In proceeding in the nature of mandamus to review, however, a court examines an administrative action involving the exercise of discretion. Mandamus to review resembles certiorari, except that in a certiorari proceeding a quasi-judicial hearing normally is required and the reviewing court has the benefit of a full record. The standard of review in a certiorari proceeding is "substantial evidence" (see CPLR 7803 [4]; Matter of 125 Bar Corp. v. State Liq. Auth., 24 NY2d 174). In a mandamus to review proceeding, however, no quasi-judicial hearing is required; the petitioner need only be given an opportunity "to be heard" and to submit whatever evidence he or she chooses and the agency may consider whatever evidence is at hand, whether obtained through a hearing or otherwise. The standard of review in such a proceeding is whether the agency determination was arbitrary and capricious or affected by an error of law.

(Citations omitted, emphasis added)

Accordingly the ultimate determination is whether the challenged decision has a rational basis. Matter of Sullivan County Harness Racing Association, Inc. v Glasser, 30 NY2d 269 (1972). "Courts should not overturn administrative determinations unless they are made without sound basis in reason and without regard to the facts. Where the court finds any reasonable basis in fact for the administrative action, the court's function is exhausted." Matter of Jamaica Recycling Corp. v City of New York, 12 Misc 3d 276, 283 (Sup Ct, NY County 2006) (citations omitted). [*4]

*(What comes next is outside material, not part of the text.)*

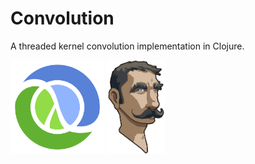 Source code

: # Convolution
A threaded kernel convolution implementation in Clojure.

<img src="doc/Clojure_logo.png" height="150"> <img src="doc/leiningen.jpg" height="150">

Due process requires that the petitioner be provided fair notice of the charges so that he may prepare and present an adequate defense and an opportunity to be heard (Matter of Block v. Ambach, 73 NY2d 323 [1989]). In the administrative forum, the charges need only be reasonably specific, in light of all the relevant circumstances, to appraise the party whose rights are being determined of the charges against him and to allow for the preparation of an adequate defense. (D'Ambrosio v. Department of Health, 4 NY3d 133 [2005]). From the exchange of materials prior to the hearing, it was clear what the issues were. Indeed it is inconceivable to the court that petitioner, having been charged with a most serious crime impacting directly on the safetyof his charges, should not be prepared to satisfactorily explain the circumstances surrounding his arrest. Additionally, and as to the notice regarding a violation of regulation C-105, Petitioner could have requested an adjournment to provide proof on this issue, but did not do so. Pointedly, the Petitioner never testified to the circumstances surrounding his arrest or the truth of falsity of the underlying charges. In fact, the only concrete statement he made about the charges was that he did not know the complainant. It was his burden to assemble proof upon which the hearing officer could conclude that there was no substance to the charges and, in that regard, he failed miserably.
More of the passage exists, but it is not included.